Genome Explorer Plus lets you dive deeper into your genome

Genome Explorer is available in three versions: Free, Plus, and Premium. Genome Explorer Plus is the next step up from our Free version. It is designed for those who would like more independence in their self-discovery and the ability to more easily research diseases and conditions without having to rely on experts for help.

Genome Explorer Plus gives you the same columns of data as Genome Explorer Free, along with additional information that connects your data to diseases, conditions, and research. You’ll find searching for variants in your genome easier with Plus than it is with Free. That’s because Plus allows you to do condition-based searches.

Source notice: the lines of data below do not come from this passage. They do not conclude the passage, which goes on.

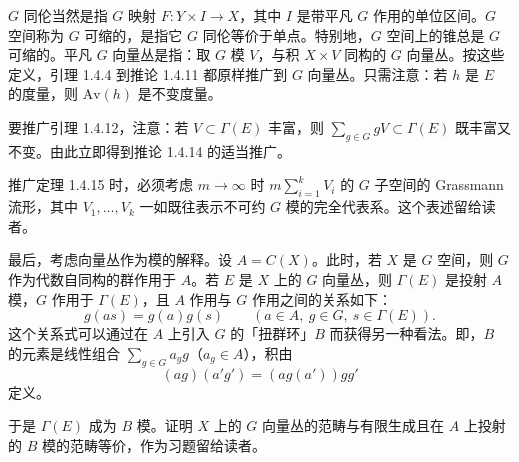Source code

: $G$ 同伦当然是指 $G$ 映射 $F\colon Y\times I\to X$，其中 $I$ 是带平凡 $G$ 作用的单位区间。$G$ 空间称为 $G$ 可缩的，是指它 $G$ 同伦等价于单点。特别地，$G$ 空间上的锥总是 $G$ 可缩的。平凡 $G$ 向量丛是指：取 $G$ 模 $V$，与积 $X\times V$ 同构的 $G$ 向量丛。按这些定义，引理 1.4.4 到推论 1.4.11 都原样推广到 $G$ 向量丛。只需注意：若 $h$ 是 $E$ 的度量，则 $\mathrm{Av}(h)$ 是不变度量。

要推广引理 1.4.12，注意：若 $V\subset\Gamma(E)$ 丰富，则 $\sum_{g\in G}gV\subset\Gamma(E)$ 既丰富又不变。由此立即得到推论 1.4.14 的适当推广。

推广定理 1.4.15 时，必须考虑 $m\to\infty$ 时 $m\sum_{i=1}^{k}V_i$ 的 $G$ 子空间的 Grassmann 流形，其中 $V_1,\dots,V_k$ 一如既往表示不可约 $G$ 模的完全代表系。这个表述留给读者。

最后，考虑向量丛作为模的解释。设 $A=C(X)$。此时，若 $X$ 是 $G$ 空间，则 $G$ 作为代数自同构的群作用于 $A$。若 $E$ 是 $X$ 上的 $G$ 向量丛，则 $\Gamma(E)$ 是投射 $A$ 模，$G$ 作用于 $\Gamma(E)$，且 $A$ 作用与 $G$ 作用之间的关系如下：
\[
g(as)=g(a)g(s)\qquad(a\in A,\ g\in G,\ s\in\Gamma(E)).
\]
这个关系式可以通过在 $A$ 上引入 $G$ 的「扭群环」$B$ 而获得另一种看法。即，$B$ 的元素是线性组合 $\sum_{g\in G}a_g g$（$a_g\in A$），积由
\[
(ag)(a'g')=(ag(a'))gg'
\]
定义。

于是 $\Gamma(E)$ 成为 $B$ 模。证明 $X$ 上的 $G$ 向量丛的范畴与有限生成且在 $A$ 上投射的 $B$ 模的范畴等价，作为习题留给读者。


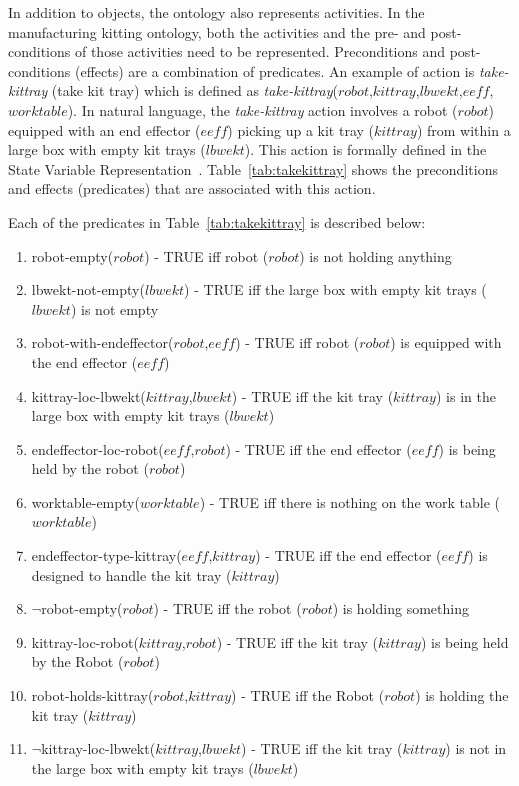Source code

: \documentclass[preprint,12pt]{elsarticle}
\newcommand{\const}[1] {$\mathit{#1}$}
\newcommand{\stvar}[1] {\textsf{#1}}
\newcommand{\op}[1] {\textsl{#1}}
\begin{document}
In addition to objects, the ontology also represents activities. In the manufacturing kitting ontology, both the activities and the pre- and post-conditions of those activities need to be represented. Preconditions and post-conditions (effects) are a combination of predicates. An example of action is \op{take-kittray} (take kit tray) which is defined as \op{take-kittray}(\const{robot},\const{kittray},\const{lbwekt},\const{eeff},\const{worktable}). In natural language, the \op{take-kittray} action involves a robot (\const{robot}) equipped with an end effector (\const{eeff}) picking up a kit tray (\const{kittray}) from within a large box with empty kit trays (\const{lbwekt}). This action is formally defined in the State Variable Representation~\cite{NAU.2004}. Table~\ref{tab:takekittray} shows the preconditions and effects (predicates) that are associated with this action.



Each of the predicates in Table~\ref{tab:takekittray} is described below:
\begin{enumerate}
\item \stvar{robot-empty}(\const{robot}) - TRUE iff robot (\const{robot}) is not holding anything
\item \stvar{lbwekt-not-empty}(\const{lbwekt}) - TRUE iff the large box with empty kit trays (\const{lbwekt}) is not empty
\item \stvar{robot-with-endeffector}(\const{robot},\const{eeff}) - TRUE iff robot (\const{robot}) is equipped with the end effector (\const{eeff})
\item \stvar{kittray-loc-lbwekt}(\const{kittray},\const{lbwekt}) - TRUE iff the kit tray (\const{kittray}) is in the large box with empty kit trays (\const{lbwekt})
\item \stvar{endeffector-loc-robot}(\const{eeff},\const{robot}) - TRUE iff the end effector (\const{eeff}) is being held by the robot (\const{robot})
\item \stvar{worktable-empty}(\const{worktable}) - TRUE iff there is nothing on the work table (\const{worktable})
\item \stvar{endeffector-type-kittray}(\const{eeff},\const{kittray}) - TRUE iff the end effector (\const{eeff}) is designed to handle the kit tray (\const{kittray})
\item $\neg$\stvar{robot-empty}(\const{robot}) - TRUE iff the robot (\const{robot}) is holding something
\item \stvar{kittray-loc-robot}(\const{kittray},\const{robot}) - TRUE iff the kit tray (\const{kittray}) is being held by the Robot (\const{robot})
\item \stvar{robot-holds-kittray}(\const{robot},\const{kittray}) - TRUE iff the Robot (\const{robot}) is holding the kit tray (\const{kittray})
\item $\neg$\stvar{kittray-loc-lbwekt}(\const{kittray},\const{lbwekt}) - TRUE iff the kit tray (\const{kittray}) is not in the large box with empty kit trays (\const{lbwekt})
\end{enumerate}
\end{document}
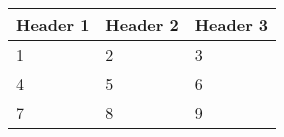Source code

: \documentclass{article}
\begin{document}
\begin{tabular}{|l|l|l|}
\hline
Header 1 & Header 2 & Header 3 \\
\hline
1 & 2 & 3 \\
\hline
4 & 5 & 6 \\
\hline
7 & 8 & 9 \\
\hline
\end{tabular}
\end{document}
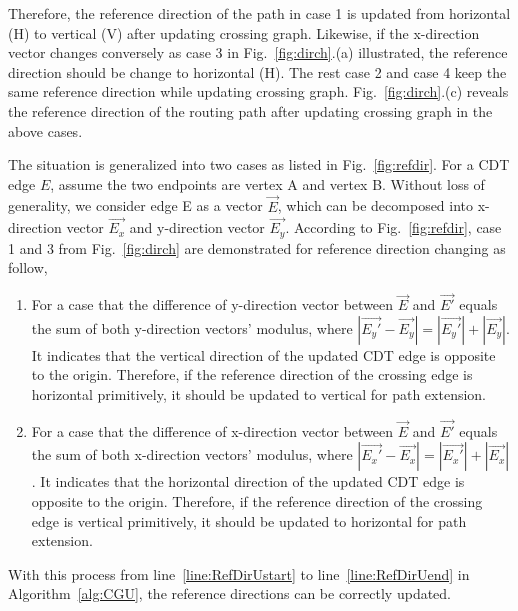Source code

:       Therefore, the reference direction of the path in case 1 is updated from horizontal (H) to vertical (V) after updating crossing graph. Likewise, if the x-direction vector changes conversely as case 3 in Fig.~\ref{fig:dirch}.(a) illustrated, the reference direction should be change to horizontal (H). The rest case 2 and case 4 keep the same reference direction while updating crossing graph. Fig.~\ref{fig:dirch}.(c) reveals the reference direction of the routing path after updating crossing graph in the above cases.

      The situation is generalized into two cases as listed in Fig.~\ref{fig:refdir}.
      For a CDT edge $E$, assume the two endpoints are vertex A and vertex B. Without loss of generality, we consider edge E as a vector $\overrightarrow{E}$, which can be decomposed into x-direction vector $\overrightarrow{E_x}$ and y-direction vector $\overrightarrow{E_y}$. According to Fig.~\ref{fig:refdir}, case 1 and 3 from Fig.~\ref{fig:dirch} are demonstrated for reference direction changing as follow, 


      \begin{enumerate}
        \item For a case that the difference of y-direction vector between $\overrightarrow{E}$ and $\overrightarrow{E'}$ equals the sum of both y-direction vectors' modulus, where $|\overrightarrow{E_y'} - \overrightarrow{E_y}|=|\overrightarrow{E_y'}|+|\overrightarrow{E_y}|$. It indicates that the vertical direction of the updated CDT edge is opposite to the origin. Therefore, if the reference direction of the crossing edge is horizontal primitively, it should be updated to vertical for path extension.
        \item For a case that the difference of x-direction vector between $\overrightarrow{E}$ and $\overrightarrow{E'}$ equals the sum of both x-direction vectors' modulus, where $|\overrightarrow{E_x'} - \overrightarrow{E_x}|=|\overrightarrow{E_x'}|+|\overrightarrow{E_x}|$. It indicates that the horizontal direction of the updated CDT edge is opposite to the origin. Therefore, if the reference direction of the crossing edge is vertical primitively, it should be updated to horizontal for path extension.
      \end{enumerate}


      With this process from line~\ref{line:RefDirUstart} to line~\ref{line:RefDirUend} in Algorithm~\ref{alg:CGU}, the reference directions can be correctly updated.

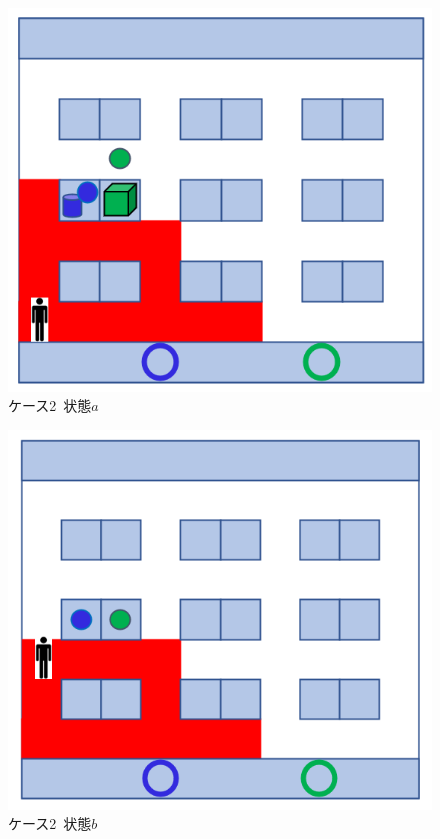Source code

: \begin{figure}[!t]
    \centering
    \includegraphics[scale=0.35]{figures/HITL1_case2_a.png}
    \caption{ケース2\ 状態$a$}
    \label{fig:HITL1_case2_a}
\end{figure}

\begin{figure}[!t]
    \centering
    \includegraphics[scale=0.35]{figures/HITL1_case2_b.png}
    \caption{ケース2\ 状態$b$}
    \label{fig:HITL1_case2_b}
\end{figure}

Access to Genome Explorer Plus comes with our Plus Genome Plan. 

⁠Learn more about our Genome Plan subscription program.

How do I use Genome Explorer Plus?

Let’s look at a sample search.

Suppose you want to know if you carry any genetic variants for arthritis. With Genome Explorer Plus, you can choose “condition” as your search category and enter in the name of the condition—in this case, arthritis—in the search field.

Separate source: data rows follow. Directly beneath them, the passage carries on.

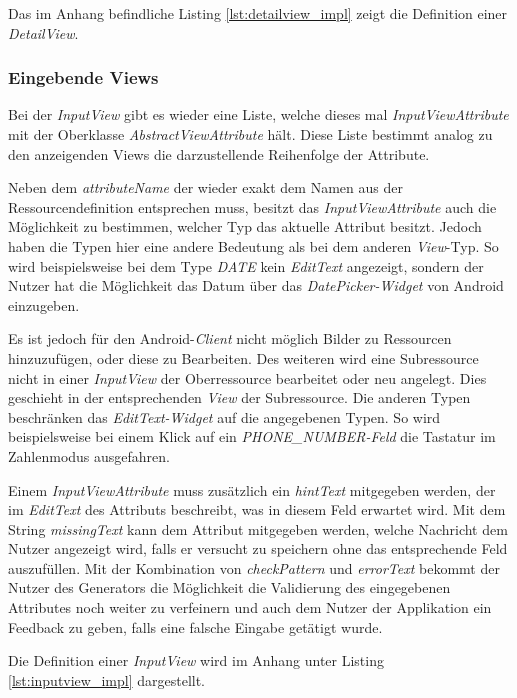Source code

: Das im Anhang befindliche Listing \ref{lst:detailview_impl} zeigt die Definition einer \textit{DetailView}.

\subsubsection{Eingebende Views}

Bei der \textit{InputView} gibt es wieder eine Liste, welche dieses mal \textit{InputViewAttribute} mit der Oberklasse \textit{AbstractViewAttribute} hält. Diese Liste bestimmt analog zu den anzeigenden Views die darzustellende Reihenfolge der Attribute. 

Neben dem \textit{attributeName} der wieder exakt dem Namen aus der Ressourcendefinition entsprechen muss, besitzt das \textit{InputViewAttribute} auch die Möglichkeit zu bestimmen, welcher Typ das aktuelle Attribut besitzt. Jedoch haben die Typen hier eine andere Bedeutung als bei dem anderen \textit{View}-Typ. So wird beispielsweise bei dem Type \textit{DATE} kein \textit{EditText} angezeigt, sondern der Nutzer hat die Möglichkeit das Datum über das \textit{DatePicker-Widget} von Android einzugeben. 

Es ist jedoch für den Android-\textit{Client} nicht möglich Bilder zu Ressourcen hinzuzufügen, oder diese zu Bearbeiten. Des weiteren wird eine Subressource nicht in einer \textit{InputView} der Oberressource bearbeitet oder neu angelegt. Dies geschieht in der entsprechenden \textit{View} der Subressource. Die anderen Typen beschränken das \textit{EditText-Widget} auf die angegebenen Typen. So wird beispielsweise bei einem Klick auf ein \textit{PHONE\_NUMBER-Feld} die Tastatur im Zahlenmodus ausgefahren.

Einem \textit{InputViewAttribute} muss zusätzlich ein \textit{hintText} mitgegeben werden, der im \textit{EditText} des Attributs beschreibt, was in diesem Feld erwartet wird. Mit dem String \textit{missingText} kann dem Attribut mitgegeben werden, welche Nachricht dem Nutzer angezeigt wird, falls er versucht zu speichern ohne das entsprechende Feld auszufüllen. Mit der Kombination von \textit{checkPattern} und \textit{errorText} bekommt der Nutzer des Generators die Möglichkeit die Validierung des eingegebenen Attributes noch weiter zu verfeinern und auch dem Nutzer der Applikation ein Feedback zu geben, falls eine falsche Eingabe getätigt wurde.

Die Definition einer \textit{InputView} wird im Anhang unter Listing \ref{lst:inputview_impl} dargestellt.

Genome Explorer Plus will pull up the gene variants that are known, or suspected, to be connected to various forms of inherited arthritis. However, just because a variant shows up in the search results doesn’t necessarily mean you have, or will develop, arthritis. To better understand your own risk for arthritis you may want to look at the following columns:

• Your Data: This column will show you what variants you have at each of the relevant positions on your genome.
• Classification: Each variant is given one of five possible classifications that will let you know whether it is likely to cause a condition of concern. The classifications are: pathogenic, likely pathogenic, likely benign, benign, or uncertain significance.
• Confidence Rating: Each classification is given a confidence rating based on research submitted to the Clinical Variant Repository (ClinVar), an archive of reports at the National Institutes of Health. A classification can range from a firmly established guideline supported by many studies to a preliminary classification with more research needed. These confidence ratings can help you to understand how strong the relationship is known to be between the variant and the condition.
• References: These are links to published research about that particular genetic condition.
• Links: These are links to data on that particular genetic condition in the ClinVar database at the National Institutes of Health.

Taken together, the information in these columns can offer greater insight into your genome. The “References” and “Links” data, in particular, offer you avenues to educate yourself further on a particular condition of interest and to dive deeper into your own situation.